§ Exercise aim
Please report every line of the listing below that has the word "Migration" in it.

[Opening Excerpted data section]

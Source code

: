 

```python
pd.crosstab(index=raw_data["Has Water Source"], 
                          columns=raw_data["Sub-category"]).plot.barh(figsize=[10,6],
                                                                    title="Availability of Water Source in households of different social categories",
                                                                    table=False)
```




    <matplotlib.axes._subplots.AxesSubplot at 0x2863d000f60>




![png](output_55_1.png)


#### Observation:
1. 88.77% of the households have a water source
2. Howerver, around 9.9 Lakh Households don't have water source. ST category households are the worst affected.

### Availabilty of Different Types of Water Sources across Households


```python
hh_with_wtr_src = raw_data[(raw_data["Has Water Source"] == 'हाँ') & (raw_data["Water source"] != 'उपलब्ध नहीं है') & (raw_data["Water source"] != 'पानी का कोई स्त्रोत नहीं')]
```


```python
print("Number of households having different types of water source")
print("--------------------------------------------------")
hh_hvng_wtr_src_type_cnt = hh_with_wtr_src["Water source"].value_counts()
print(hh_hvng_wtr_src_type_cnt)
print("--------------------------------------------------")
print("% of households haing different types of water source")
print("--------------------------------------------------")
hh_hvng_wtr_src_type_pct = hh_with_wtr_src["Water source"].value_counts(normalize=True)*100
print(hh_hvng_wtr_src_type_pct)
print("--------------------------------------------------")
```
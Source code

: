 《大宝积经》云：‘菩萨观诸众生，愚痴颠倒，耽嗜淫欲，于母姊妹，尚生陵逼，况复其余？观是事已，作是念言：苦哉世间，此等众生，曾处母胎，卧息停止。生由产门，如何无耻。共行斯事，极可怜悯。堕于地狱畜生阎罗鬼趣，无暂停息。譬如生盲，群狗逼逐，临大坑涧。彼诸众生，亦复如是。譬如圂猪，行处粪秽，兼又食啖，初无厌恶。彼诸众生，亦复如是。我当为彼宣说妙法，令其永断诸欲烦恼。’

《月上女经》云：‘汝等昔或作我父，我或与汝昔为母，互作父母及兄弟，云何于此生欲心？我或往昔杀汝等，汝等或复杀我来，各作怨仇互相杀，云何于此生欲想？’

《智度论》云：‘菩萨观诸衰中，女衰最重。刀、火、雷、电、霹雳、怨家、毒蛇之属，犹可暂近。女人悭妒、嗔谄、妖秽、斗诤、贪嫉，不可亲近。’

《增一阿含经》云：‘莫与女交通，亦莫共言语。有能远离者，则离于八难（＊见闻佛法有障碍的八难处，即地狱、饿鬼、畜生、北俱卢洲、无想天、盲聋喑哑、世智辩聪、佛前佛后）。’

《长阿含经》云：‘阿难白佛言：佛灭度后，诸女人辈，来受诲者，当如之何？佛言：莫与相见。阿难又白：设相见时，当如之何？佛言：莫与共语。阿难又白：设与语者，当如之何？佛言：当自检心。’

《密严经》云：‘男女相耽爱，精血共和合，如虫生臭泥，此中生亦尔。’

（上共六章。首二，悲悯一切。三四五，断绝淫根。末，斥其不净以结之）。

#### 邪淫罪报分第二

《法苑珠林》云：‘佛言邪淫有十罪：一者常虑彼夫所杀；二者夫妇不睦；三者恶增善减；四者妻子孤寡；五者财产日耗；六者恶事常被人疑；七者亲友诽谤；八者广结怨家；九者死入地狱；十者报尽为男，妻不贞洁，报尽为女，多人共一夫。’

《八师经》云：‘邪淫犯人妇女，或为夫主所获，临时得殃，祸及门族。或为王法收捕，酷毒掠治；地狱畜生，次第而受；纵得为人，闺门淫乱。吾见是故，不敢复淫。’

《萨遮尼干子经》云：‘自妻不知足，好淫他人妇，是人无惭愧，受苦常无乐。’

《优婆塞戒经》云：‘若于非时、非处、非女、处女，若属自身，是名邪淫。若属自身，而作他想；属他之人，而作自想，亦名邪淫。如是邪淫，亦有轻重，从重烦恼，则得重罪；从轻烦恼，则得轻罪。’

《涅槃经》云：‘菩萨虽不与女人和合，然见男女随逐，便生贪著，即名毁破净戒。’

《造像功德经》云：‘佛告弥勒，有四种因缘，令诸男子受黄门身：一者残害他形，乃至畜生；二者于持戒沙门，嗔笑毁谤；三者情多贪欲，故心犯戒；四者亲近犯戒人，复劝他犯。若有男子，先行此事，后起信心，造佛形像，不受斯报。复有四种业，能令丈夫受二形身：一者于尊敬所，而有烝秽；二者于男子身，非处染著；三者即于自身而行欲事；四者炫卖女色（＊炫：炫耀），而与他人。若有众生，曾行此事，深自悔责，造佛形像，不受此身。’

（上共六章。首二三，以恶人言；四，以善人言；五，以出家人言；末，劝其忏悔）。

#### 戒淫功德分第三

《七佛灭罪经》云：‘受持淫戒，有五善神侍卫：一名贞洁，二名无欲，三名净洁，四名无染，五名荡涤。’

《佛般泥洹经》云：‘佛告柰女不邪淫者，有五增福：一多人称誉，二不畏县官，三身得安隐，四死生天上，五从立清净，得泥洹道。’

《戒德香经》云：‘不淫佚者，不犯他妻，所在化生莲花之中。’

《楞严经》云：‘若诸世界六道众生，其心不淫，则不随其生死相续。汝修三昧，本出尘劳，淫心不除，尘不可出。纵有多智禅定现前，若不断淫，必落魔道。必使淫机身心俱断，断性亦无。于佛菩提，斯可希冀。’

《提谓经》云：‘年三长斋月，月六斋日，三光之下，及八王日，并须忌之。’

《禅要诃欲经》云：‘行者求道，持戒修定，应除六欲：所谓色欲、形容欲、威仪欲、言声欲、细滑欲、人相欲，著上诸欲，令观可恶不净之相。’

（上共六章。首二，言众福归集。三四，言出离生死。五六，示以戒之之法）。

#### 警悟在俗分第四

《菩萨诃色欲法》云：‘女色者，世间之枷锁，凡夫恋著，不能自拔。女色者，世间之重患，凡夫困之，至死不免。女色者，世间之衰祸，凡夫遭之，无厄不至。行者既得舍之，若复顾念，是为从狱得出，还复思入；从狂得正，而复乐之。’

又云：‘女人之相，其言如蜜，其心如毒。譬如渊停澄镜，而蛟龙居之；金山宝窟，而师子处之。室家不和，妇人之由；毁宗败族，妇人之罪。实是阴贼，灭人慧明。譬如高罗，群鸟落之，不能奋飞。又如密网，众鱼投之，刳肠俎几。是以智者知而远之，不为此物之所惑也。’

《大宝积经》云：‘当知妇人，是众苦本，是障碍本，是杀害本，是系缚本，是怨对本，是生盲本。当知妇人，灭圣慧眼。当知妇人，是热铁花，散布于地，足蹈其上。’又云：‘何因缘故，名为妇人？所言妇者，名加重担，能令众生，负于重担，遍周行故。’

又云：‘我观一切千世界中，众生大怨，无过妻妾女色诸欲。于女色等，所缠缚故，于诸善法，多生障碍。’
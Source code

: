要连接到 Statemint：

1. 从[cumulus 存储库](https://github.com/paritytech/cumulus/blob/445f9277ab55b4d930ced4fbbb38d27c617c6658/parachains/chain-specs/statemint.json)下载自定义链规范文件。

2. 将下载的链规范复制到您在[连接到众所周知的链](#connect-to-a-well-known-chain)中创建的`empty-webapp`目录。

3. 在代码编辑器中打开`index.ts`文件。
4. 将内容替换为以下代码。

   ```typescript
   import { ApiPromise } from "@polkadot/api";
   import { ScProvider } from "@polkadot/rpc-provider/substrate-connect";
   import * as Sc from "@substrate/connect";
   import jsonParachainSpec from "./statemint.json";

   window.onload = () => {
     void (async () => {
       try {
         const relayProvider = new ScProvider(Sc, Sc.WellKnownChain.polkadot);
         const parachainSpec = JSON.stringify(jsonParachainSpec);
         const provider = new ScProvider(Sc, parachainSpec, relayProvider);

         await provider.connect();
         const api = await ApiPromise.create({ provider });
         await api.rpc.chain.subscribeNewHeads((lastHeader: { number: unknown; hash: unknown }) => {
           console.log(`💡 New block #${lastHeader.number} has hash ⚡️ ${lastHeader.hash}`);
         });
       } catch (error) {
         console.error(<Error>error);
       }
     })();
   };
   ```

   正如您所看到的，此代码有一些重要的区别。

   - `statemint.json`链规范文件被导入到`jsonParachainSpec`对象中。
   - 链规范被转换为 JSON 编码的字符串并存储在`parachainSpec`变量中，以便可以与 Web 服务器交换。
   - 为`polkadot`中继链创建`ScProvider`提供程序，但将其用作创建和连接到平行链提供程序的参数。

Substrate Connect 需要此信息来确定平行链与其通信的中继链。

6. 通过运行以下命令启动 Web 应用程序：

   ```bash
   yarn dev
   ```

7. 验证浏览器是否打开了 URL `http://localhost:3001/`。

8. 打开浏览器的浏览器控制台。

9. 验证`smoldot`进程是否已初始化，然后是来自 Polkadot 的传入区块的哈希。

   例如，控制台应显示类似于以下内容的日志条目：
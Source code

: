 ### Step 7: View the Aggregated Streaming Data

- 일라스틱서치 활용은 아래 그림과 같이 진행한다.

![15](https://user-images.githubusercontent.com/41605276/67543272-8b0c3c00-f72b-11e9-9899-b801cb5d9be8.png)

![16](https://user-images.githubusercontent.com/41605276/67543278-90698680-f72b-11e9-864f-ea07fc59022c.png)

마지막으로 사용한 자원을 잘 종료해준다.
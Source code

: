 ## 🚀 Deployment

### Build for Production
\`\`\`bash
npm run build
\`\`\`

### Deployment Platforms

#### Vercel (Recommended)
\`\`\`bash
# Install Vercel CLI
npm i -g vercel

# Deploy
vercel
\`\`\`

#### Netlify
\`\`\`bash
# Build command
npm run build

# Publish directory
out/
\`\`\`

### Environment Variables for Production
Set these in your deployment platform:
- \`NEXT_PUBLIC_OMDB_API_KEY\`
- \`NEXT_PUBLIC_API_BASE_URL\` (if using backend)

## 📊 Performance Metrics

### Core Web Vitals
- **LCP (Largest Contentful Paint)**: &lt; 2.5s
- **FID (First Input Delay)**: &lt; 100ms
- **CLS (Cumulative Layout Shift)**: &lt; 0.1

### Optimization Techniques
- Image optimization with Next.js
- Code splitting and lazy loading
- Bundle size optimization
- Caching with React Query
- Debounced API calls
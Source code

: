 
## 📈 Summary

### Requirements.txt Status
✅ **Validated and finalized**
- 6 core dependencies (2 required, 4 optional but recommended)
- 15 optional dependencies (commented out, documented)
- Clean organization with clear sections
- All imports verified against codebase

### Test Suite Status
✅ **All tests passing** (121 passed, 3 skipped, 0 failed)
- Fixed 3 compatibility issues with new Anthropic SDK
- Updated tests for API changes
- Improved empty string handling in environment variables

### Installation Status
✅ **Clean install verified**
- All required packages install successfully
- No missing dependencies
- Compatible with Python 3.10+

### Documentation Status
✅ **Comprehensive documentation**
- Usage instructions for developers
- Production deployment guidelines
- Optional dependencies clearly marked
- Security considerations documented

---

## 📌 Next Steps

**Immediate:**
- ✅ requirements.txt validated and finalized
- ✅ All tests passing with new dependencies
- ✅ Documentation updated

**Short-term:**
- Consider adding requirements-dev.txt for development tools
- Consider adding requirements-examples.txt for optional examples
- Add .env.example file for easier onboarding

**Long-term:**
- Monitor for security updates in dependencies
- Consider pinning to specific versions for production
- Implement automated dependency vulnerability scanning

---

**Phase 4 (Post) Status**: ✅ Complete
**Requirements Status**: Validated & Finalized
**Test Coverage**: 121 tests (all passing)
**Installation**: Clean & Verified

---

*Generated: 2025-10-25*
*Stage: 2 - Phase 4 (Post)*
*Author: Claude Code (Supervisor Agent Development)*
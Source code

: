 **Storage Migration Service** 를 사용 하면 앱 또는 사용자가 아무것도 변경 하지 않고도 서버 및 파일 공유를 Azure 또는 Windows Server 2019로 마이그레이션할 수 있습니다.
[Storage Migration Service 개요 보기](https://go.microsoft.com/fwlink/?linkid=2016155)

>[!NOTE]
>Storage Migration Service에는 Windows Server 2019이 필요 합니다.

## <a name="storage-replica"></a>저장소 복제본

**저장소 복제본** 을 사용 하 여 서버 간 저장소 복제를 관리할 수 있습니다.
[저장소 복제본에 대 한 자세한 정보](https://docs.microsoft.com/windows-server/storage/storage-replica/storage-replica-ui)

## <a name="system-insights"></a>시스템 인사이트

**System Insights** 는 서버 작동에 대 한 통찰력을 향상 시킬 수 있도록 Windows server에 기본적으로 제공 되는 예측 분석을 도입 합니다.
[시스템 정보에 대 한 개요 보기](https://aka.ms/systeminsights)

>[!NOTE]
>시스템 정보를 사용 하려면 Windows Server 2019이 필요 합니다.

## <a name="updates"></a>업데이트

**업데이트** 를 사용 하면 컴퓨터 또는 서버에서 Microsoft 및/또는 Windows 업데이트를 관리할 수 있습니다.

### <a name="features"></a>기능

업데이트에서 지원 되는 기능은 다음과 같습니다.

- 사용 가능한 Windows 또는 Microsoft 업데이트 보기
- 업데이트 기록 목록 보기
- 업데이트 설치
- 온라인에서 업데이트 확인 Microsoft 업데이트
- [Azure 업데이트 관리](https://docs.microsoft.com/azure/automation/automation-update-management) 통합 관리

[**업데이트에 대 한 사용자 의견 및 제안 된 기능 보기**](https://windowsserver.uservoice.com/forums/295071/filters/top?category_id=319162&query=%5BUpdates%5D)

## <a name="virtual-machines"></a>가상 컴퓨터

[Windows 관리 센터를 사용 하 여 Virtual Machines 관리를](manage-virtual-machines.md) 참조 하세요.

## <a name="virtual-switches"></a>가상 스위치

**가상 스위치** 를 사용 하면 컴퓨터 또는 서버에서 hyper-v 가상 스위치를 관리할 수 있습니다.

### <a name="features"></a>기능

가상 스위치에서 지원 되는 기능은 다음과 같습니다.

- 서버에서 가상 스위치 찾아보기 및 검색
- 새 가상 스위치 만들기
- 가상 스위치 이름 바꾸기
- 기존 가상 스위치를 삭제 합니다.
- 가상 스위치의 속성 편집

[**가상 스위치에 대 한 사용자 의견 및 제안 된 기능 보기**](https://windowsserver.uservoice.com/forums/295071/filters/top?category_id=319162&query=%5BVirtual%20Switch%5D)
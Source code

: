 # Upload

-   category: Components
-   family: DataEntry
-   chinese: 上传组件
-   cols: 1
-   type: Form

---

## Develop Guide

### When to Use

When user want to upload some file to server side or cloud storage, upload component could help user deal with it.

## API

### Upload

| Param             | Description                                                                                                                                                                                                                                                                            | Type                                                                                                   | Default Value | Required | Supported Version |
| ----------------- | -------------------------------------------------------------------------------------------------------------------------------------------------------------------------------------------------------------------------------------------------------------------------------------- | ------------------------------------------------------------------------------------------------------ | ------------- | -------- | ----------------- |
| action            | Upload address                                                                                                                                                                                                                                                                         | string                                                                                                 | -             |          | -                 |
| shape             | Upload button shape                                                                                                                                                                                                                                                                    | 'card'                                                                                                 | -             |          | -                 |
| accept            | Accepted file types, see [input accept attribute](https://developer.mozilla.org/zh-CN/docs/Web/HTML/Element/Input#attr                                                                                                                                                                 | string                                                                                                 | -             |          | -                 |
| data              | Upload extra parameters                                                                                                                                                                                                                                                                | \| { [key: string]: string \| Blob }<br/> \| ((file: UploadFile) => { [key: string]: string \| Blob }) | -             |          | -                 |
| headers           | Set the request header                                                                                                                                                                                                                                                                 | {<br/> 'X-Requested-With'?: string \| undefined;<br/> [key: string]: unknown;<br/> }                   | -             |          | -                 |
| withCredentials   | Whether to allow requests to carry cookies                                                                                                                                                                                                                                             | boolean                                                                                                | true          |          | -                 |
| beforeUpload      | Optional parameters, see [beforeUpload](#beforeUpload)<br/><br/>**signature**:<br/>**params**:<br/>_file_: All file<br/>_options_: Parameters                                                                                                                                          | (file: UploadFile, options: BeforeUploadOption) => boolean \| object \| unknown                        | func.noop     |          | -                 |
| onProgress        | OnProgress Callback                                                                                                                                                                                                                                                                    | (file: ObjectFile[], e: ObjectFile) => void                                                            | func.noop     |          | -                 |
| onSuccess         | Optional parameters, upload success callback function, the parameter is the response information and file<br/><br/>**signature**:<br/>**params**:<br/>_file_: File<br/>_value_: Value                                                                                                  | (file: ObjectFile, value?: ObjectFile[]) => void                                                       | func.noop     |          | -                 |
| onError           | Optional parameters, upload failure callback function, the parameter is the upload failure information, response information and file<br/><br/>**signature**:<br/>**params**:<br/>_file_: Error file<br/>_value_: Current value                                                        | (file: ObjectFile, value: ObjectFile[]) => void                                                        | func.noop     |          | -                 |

[Closing Excerpted data section]

§ Task response
: **Storage Migration Service** 를 사용 하면 앱 또는 사용자가 아무것도 변경 하지 않고도 서버 및 파일 공유를 Azure 또는 Windows Server 2019로 마이그레이션할 수 있습니다.
[Storage Migration Service 개요 보기](https://go.microsoft.com/fwlink/?linkid=2016155)
>Storage Migration Service에는 Windows Server 2019이 필요 합니다.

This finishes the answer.